Promises and Challenges



             “Promises are like babies: easy to make, hard to deliver”. Anon

         On the 30th of March this year, if President-elect Buhari said he would walk on water, it would have taken a foolish man to argue with him. He had just won an election that did not even look like it will hold. If it did, it was likely to bring the whole house down. Right until the very last minute, desperate attempts were being made to prevent the emergence of a Buhari presidency. His incumbent opponent had conceded defeat (a first in Nigerian presidential election history). The international community was beside itself with the satisfaction that its registered aversion to a weak and corrupt Jonathan administration had been ended.

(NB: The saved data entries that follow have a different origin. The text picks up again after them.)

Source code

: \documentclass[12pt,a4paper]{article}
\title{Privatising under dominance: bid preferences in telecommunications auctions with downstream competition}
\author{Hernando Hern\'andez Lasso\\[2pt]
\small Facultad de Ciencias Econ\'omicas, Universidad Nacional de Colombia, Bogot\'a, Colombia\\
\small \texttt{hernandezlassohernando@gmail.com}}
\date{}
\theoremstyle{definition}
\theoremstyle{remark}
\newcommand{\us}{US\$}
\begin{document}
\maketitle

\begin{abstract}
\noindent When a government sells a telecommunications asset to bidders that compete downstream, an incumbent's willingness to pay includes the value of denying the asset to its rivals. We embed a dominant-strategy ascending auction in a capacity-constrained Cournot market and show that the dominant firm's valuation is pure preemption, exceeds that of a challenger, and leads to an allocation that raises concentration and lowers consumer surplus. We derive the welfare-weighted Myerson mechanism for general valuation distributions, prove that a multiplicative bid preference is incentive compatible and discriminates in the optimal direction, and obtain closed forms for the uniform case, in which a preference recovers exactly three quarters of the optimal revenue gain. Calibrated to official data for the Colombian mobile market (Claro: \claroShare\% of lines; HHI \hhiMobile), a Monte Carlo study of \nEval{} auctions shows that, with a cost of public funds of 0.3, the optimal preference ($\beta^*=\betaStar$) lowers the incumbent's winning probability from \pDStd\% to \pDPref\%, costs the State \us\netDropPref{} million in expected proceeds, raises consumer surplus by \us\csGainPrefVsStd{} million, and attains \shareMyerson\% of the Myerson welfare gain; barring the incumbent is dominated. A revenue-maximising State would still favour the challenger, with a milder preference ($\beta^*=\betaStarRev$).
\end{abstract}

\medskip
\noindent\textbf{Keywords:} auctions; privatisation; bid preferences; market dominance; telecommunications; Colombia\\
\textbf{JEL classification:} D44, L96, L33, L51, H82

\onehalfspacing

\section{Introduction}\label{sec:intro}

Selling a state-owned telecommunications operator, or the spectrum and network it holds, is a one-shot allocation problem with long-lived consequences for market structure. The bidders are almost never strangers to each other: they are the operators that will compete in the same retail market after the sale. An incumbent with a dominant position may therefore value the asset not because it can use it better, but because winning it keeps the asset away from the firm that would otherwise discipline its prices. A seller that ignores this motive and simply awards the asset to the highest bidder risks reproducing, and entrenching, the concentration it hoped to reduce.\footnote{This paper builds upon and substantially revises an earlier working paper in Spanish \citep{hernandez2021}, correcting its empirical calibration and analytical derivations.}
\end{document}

      Nigerians spent days putting lives and limbs at risk in celebrations. It is quite probable that more young people died celebrating Buhari's victory than those who were felled by bullets and machettes in our notoriously-violent election process. Just having Buhari there meant anything was possible. The defeat of Jonathan and the PDP meant Buhari had a clean slate to reinvent Nigeria after his own image. Very few people understood his manifesto, or cared what it contained. But Nigerians understood honest leadership, peace without Boko Haram, and an end to the institutionalized pillage of our resources. Young people wanted good education and jobs.

            So when Buhari ordered his new military chiefs to end the Boko Haram insurgency before the end of this year, it would have been foolhardy to think he was giving them a tall order. After all, his predecessor, prompted by election pressures had rolled back the insurgency's territory considerably, with new weapons and a postponed election. His service chiefs saluted and said, done sir. A frenzy of activities followed: command and control was relocated to the frontline; alliances with neighbours were reinvented and reinforced; military morale was boosted through improved welfare; the global community lined up to help in every way except with boots on the ground. Boko Haram suffered major setbacks, but their videos said it was all a lie.

         Deadline down the road, the insurgency is far from finished. Sambisa forest is still there, in spite of massively-improved air assault and painstaking recapture of surrounding areas. The insurgency is still holding some territory, but even more worrisome, their bombing campaign is threatening to cancel out all the progress being made by the Nigerian state. As children routinely kill themselves and scores of other citizens in mosques and markets, the military and intelligence services are warning the public of the possibility of new campaigns in places such as Lagos and FCT. The Chibok girls are still in captivity, and the internally-displaced population is being counted in millions. In spite of many efforts to re-interprete the December deadline by people including Gowon and Obasanjo, neither Buhari nor the military top brass acknowledged that it was too optimistic.

        December still has some way to go, and there is some talk of reviewing strategies in view of the multi-facetted nature of the threat of the insurgency. Bottom line is that Nigerians will live with this threat for a long time after December 2015.His political opponents will gloat and remind President Buhari that he has missed his deadline. Missing deadlines regarding Boko Haram used to be a patent exclusively held by his predecessor, so it ought be of some concern that Buhari should be mentioned in the same breath with Jonathan. Others less-inclined to gloat over a national crisis will draw attention to some linkages between integrity, competence and missing your own set deadlines. Boko Haram itself, from the little corner it has been pushed, will attempt to make a mockrey of the December deadline. Its touted alliance with ISIS will be flashed before Nigerians to give it an international dimension, and the latters’ exploits and the renewed panic it is generating in Europe and U.S will give it a boost.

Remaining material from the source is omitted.